● **What the task asks**:
Find every line in the entries that holds the string "Dominion" and report it.

● **Records provided**:
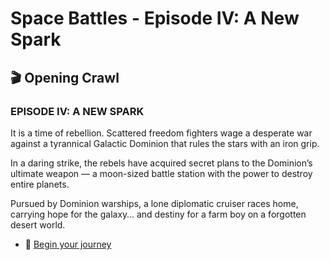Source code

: 
# Space Battles - Episode IV: A New Spark

## 🎬 Opening Crawl

### EPISODE IV: A NEW SPARK

It is a time of rebellion. Scattered freedom fighters wage a desperate war against a tyrannical Galactic Dominion that rules the stars with an iron grip.

In a daring strike, the rebels have acquired secret plans to the Dominion’s ultimate weapon — a moon-sized battle station with the power to destroy entire planets.

Pursued by Dominion warships, a lone diplomatic cruiser races home, carrying hope for the galaxy… and destiny for a farm boy on a forgotten desert world.

- 🚀 [Begin your journey](../space-battles/scene1.md)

● **Solution**:
It is a time of rebellion. Scattered freedom fighters wage a desperate war against a tyrannical Galactic Dominion that rules the stars with an iron grip.
In a daring strike, the rebels have acquired secret plans to the Dominion’s ultimate weapon — a moon-sized battle station with the power to destroy entire planets.
Pursued by Dominion warships, a lone diplomatic cruiser races home, carrying hope for the galaxy… and destiny for a farm boy on a forgotten desert world.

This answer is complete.